WHAT YOU WILL DO: Every line of the entries below from the one containing "指令集体系结构 ISA 是软件和硬件之间的接口，规定了计算机能够执行哪些指令，以及这些指令的格式、功能和使用方式。" to the one containing "A. 指令集体系结构位于计算机软件和硬件的交界面上", both ends included, must be written out exactly. No other line belongs in the answer.

Collected data:
= = = = = = =
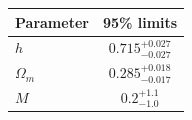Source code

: \begin{tabular} { l  c}

 Parameter &  95\% limits\\
\hline
{\boldmath$h              $} & $0.715^{+0.027}_{-0.027}   $\\

{\boldmath$Ω_m            $} & $0.285^{+0.018}_{-0.017}   $\\

{\boldmath$M              $} & $0.2^{+1.1}_{-1.0}         $\\
\hline
\end{tabular}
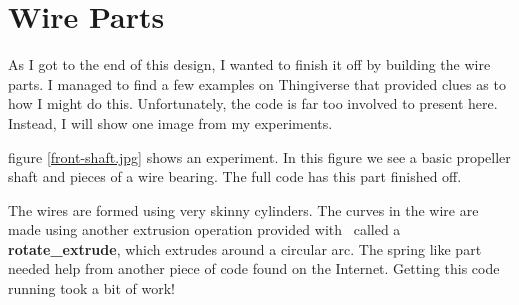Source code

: \section{Wire Parts}

As I got to the end of this design, I wanted to finish it off by building the
wire parts. I managed to find a few examples on {Thingiverse} that provided
clues as to how I might do this. Unfortunately, the code is far too involved to
present here. Instead, I will show one image from my experiments.


figure \ref{front-shaft.jpg} shows an experiment. In this figure we see a basic
propeller shaft and pieces of a wire bearing. The full code has this part
finished off.

The wires are formed using very skinny cylinders. The curves in the wire are
made using another extrusion operation provided with \osc\ called a {\bf
rotate\_extrude}, which extrudes around a circular arc. The spring like part
needed help from another piece of code found on the Internet. Getting this code
running took a bit of work!
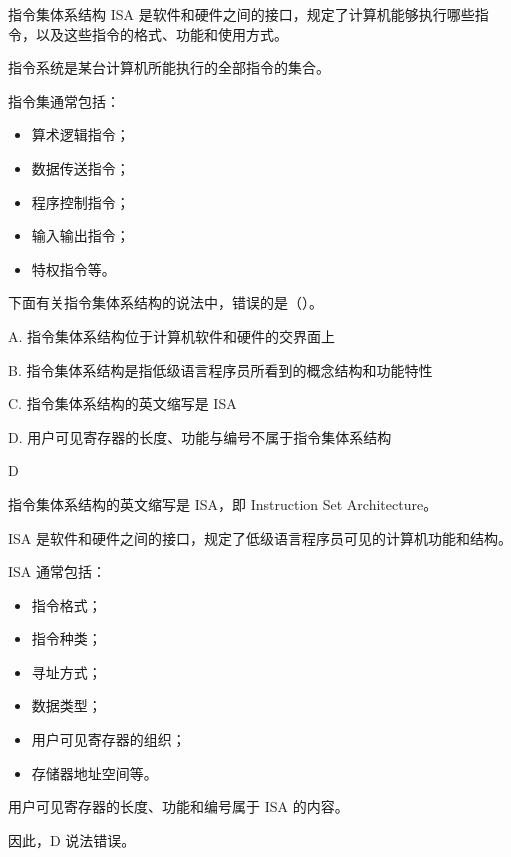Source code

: \begin{knowledge}
指令集体系结构 ISA 是软件和硬件之间的接口，规定了计算机能够执行哪些指令，以及这些指令的格式、功能和使用方式。

指令系统是某台计算机所能执行的全部指令的集合。

指令集通常包括：
\begin{itemize}
    \item 算术逻辑指令；
    \item 数据传送指令；
    \item 程序控制指令；
    \item 输入输出指令；
    \item 特权指令等。
\end{itemize}
\end{knowledge}


\begin{question}
下面有关指令集体系结构的说法中，错误的是（）。

A. 指令集体系结构位于计算机软件和硬件的交界面上

B. 指令集体系结构是指低级语言程序员所看到的概念结构和功能特性

C. 指令集体系结构的英文缩写是 ISA

D. 用户可见寄存器的长度、功能与编号不属于指令集体系结构
\end{question}

\begin{answer}
D
\end{answer}

\begin{analysisenv}
指令集体系结构的英文缩写是 ISA，即 Instruction Set Architecture。

ISA 是软件和硬件之间的接口，规定了低级语言程序员可见的计算机功能和结构。

ISA 通常包括：

\begin{itemize}
    \item 指令格式；
    \item 指令种类；
    \item 寻址方式；
    \item 数据类型；
    \item 用户可见寄存器的组织；
    \item 存储器地址空间等。
\end{itemize}

用户可见寄存器的长度、功能和编号属于 ISA 的内容。

因此，D 说法错误。
\end{analysisenv}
= = = = = = =
ANSWER TO THE PROBLEM:
指令集体系结构 ISA 是软件和硬件之间的接口，规定了计算机能够执行哪些指令，以及这些指令的格式、功能和使用方式。

指令系统是某台计算机所能执行的全部指令的集合。

指令集通常包括：
\begin{itemize}
    \item 算术逻辑指令；
    \item 数据传送指令；
    \item 程序控制指令；
    \item 输入输出指令；
    \item 特权指令等。
\end{itemize}
\end{knowledge}


\begin{question}
下面有关指令集体系结构的说法中，错误的是（）。

A. 指令集体系结构位于计算机软件和硬件的交界面上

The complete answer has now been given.